Zummer had sought permission to send his letter to Engelhardt but, according to his lawsuit, his superiors gave him the runaround. After waiting more than three months, when it was clear he wouldn't get a decision before Morel was sentenced, Zummer submitted his letter to Engelhardt and informed his bosses, who asked him to retract it. He refused and remains a pariah to this day.
It is hard to see the FBI emerging with any credit from this litigation. Certainly, our storied G-men must often work in the shadows and will be privy to information that might compromise national security or subsequent investigations if the public got wind of it. The FBI, moreover, has a strict chain and authority, and agents are bound to follow orders.
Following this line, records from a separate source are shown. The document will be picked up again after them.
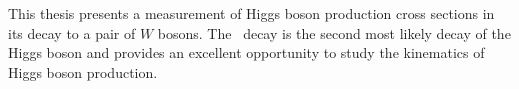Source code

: This thesis presents a measurement of Higgs boson production cross sections in its decay to a pair of $W$ bosons. The \HWW\ decay is the second most likely decay of the Higgs boson and provides an excellent opportunity to study the kinematics of Higgs boson production. 















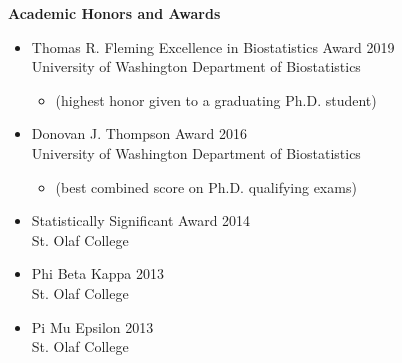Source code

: \documentclass[margin]{res}
\begin{document}
\begin{resume}
\textbf{Academic Honors and Awards}
\begin{itemize} 
\item Thomas R. Fleming Excellence in Biostatistics Award \hfill 2019 \\   
University of Washington Department of Biostatistics
	\begin{itemize} \vspace{-0.2cm}
	\item[] 
	\begin{small}(highest honor given to a graduating Ph.D. student)\end{small}
	\end{itemize} \vspace{-0.1cm}
\item Donovan J. Thompson Award \hfill 2016 \\
University of Washington Department of Biostatistics 
	\begin{itemize} \vspace{-0.2cm}
	\item[] 
	\begin{small}(best combined score on Ph.D. qualifying exams) \end{small}
	\end{itemize} \vspace{-0.1cm}
\item Statistically Significant Award \hfill 2014 \\
St. Olaf College  
\item Phi Beta Kappa \hfill 2013 \\St. Olaf College 
\item Pi Mu Epsilon \hfill 2013 \\ St. Olaf College  \\
\end{itemize}



\end{resume}
\end{document}
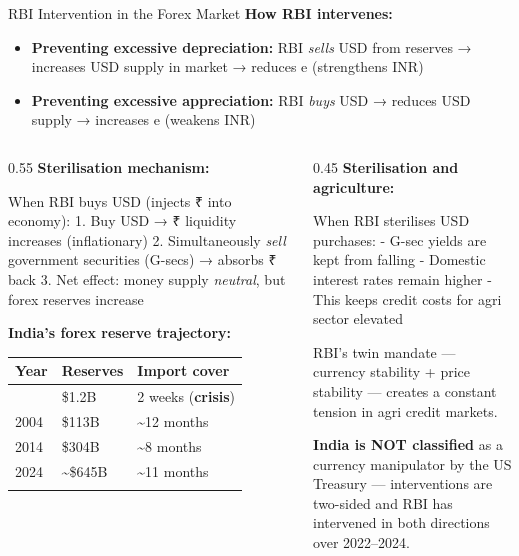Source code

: \documentclass[
  ignorenonframetext,
  aspectratio=169,
]{beamer}
\makeatletter
\providecommand{\tightlist}{%
  \setlength{\itemsep}{0pt}\setlength{\parskip}{0pt}}
\let\quarto@originallabel\label
\DeclareRobustCommand*{\label}[1]{\quarto@originallabel{#1}}
\makeatother
\begin{document}
\begin{frame}{RBI Intervention in the Forex Market}
\label{rbi-intervention-in-the-forex-market}
\textbf{How RBI intervenes:}

\begin{itemize}
\tightlist
\item
  \textbf{Preventing excessive depreciation:} RBI \emph{sells} USD from
  reserves → increases USD supply in market → reduces e (strengthens
  INR)
\item
  \textbf{Preventing excessive appreciation:} RBI \emph{buys} USD →
  reduces USD supply → increases e (weakens INR)
\end{itemize}

\begin{columns}[T]
\begin{column}{0.55\linewidth}
\textbf{Sterilisation mechanism:}

When RBI buys USD (injects ₹ into economy): 1. Buy USD → ₹ liquidity
increases (inflationary) 2. Simultaneously \emph{sell} government
securities (G-secs) → absorbs ₹ back 3. Net effect: money supply
\emph{neutral}, but forex reserves increase

\textbf{India's forex reserve trajectory:}

\begin{longtable}[]{@{}lll@{}}
\toprule\noalign{}
Year & Reserves & Import cover \\
\midrule\noalign{}
\endhead
1991 & \$1.2B & 2 weeks (\textbf{crisis}) \\
2004 & \$113B & \textasciitilde12 months \\
2014 & \$304B & \textasciitilde8 months \\
2024 & \textasciitilde\$645B & \textasciitilde11 months \\
\bottomrule\noalign{}
\end{longtable}
\end{column}

\begin{column}{0.45\linewidth}
\textbf{Sterilisation and agriculture:}

When RBI sterilises USD purchases: - G-sec yields are kept from falling
- Domestic interest rates remain higher - This keeps credit costs for
agri sector elevated

RBI's twin mandate --- currency stability + price stability --- creates
a constant tension in agri credit markets.

\textbf{India is NOT classified} as a currency manipulator by the US
Treasury --- interventions are two-sided and RBI has intervened in both
directions over 2022--2024.
\end{column}
\end{columns}
\end{frame}
\end{document}
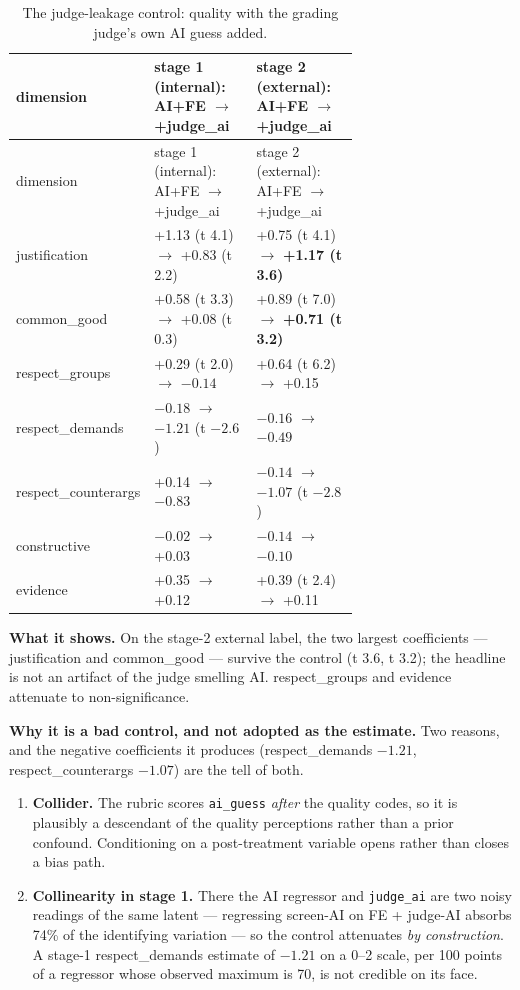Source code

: \begingroup\small
\begin{longtable}[]{@{}lp{0.34\linewidth}p{0.34\linewidth}@{}}
\caption{The judge-leakage control: quality with the grading judge's own AI guess added.}\label{tab:judge-leakage}\\
\toprule\noalign{}
dimension & stage 1 (internal): AI+FE \(\rightarrow\) +judge\_ai & stage 2 (external): AI+FE \(\rightarrow\) +judge\_ai \\
\midrule\noalign{}
\endfirsthead
\toprule\noalign{}
dimension & stage 1 (internal): AI+FE \(\rightarrow\) +judge\_ai & stage 2 (external): AI+FE \(\rightarrow\) +judge\_ai \\
\midrule\noalign{}
\endhead
\bottomrule\noalign{}
\endlastfoot
justification & +1.13 (t 4.1) \(\rightarrow\) +0.83 (t 2.2) & +0.75 (t 4.1) \(\rightarrow\) \textbf{+1.17 (t 3.6)} \\
common\_good & +0.58 (t 3.3) \(\rightarrow\) +0.08 (t 0.3) & +0.89 (t 7.0) \(\rightarrow\) \textbf{+0.71 (t 3.2)} \\
respect\_groups & +0.29 (t 2.0) \(\rightarrow\) \(-0.14\) & +0.64 (t 6.2) \(\rightarrow\) +0.15 \\
respect\_demands & \(-0.18\) \(\rightarrow\) \(-1.21\) (t \(-2.6\)) & \(-0.16\) \(\rightarrow\) \(-0.49\) \\
respect\_counterargs & +0.14 \(\rightarrow\) \(-0.83\) & \(-0.14\) \(\rightarrow\) \(-1.07\) (t \(-2.8\)) \\
constructive & \(-0.02\) \(\rightarrow\) +0.03 & \(-0.14\) \(\rightarrow\) \(-0.10\) \\
evidence & +0.35 \(\rightarrow\) +0.12 & +0.39 (t 2.4) \(\rightarrow\) +0.11 \\
\end{longtable}
\endgroup

\textbf{What it shows.} On the stage-2 external label, the two largest coefficients ---
justification and common\_good --- survive the control (t 3.6, t 3.2); the
headline is not an artifact of the judge smelling AI. respect\_groups and
evidence attenuate to non-significance.

\textbf{Why it is a bad control, and not adopted as the estimate.} Two reasons, and
the negative coefficients it produces (respect\_demands \(-1.21\), respect\_counterargs
\(-1.07\)) are the tell of both.

\begin{enumerate}
\def\labelenumi{\arabic{enumi}.}
\tightlist
\item
  \textbf{Collider.} The rubric scores \texttt{ai\_guess} \emph{after} the quality codes, so it
  is plausibly a descendant of the quality perceptions rather than a prior
  confound. Conditioning on a post-treatment variable opens rather than closes
  a bias path.
\item
  \textbf{Collinearity in stage 1.} There the AI regressor and \texttt{judge\_ai} are two
  noisy readings of the same latent --- regressing screen-AI on FE + judge-AI
  absorbs 74\% of the identifying variation --- so the control attenuates \emph{by
  construction}. A stage-1 respect\_demands estimate of \(-1.21\) on a 0--2 scale,
  per 100 points of a regressor whose observed maximum is 70, is not credible
  on its face.
\end{enumerate}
Zummer's lawsuit, however, claims that he had a First Amendment right to convey his concerns to Engelhardt and that trumps the FBI rule that requires agents to obtain approval before disseminating what they discovered in their professional capacity. Zummer wants the courts not only to give him his job back, but to order the feds to publish his correspondence with Engelhardt unredacted.
The public would love to see it, and nobody knows more about the case than Zummer, who was singled out for praise by then-U.S. Attorney Kenneth Polite when it was wrapped up. Polite, however, has rejected Zummer's suggestion Morel got off lightly because his attorney Ralph Capitelli was a pal of federal prosecutor Fred Harper.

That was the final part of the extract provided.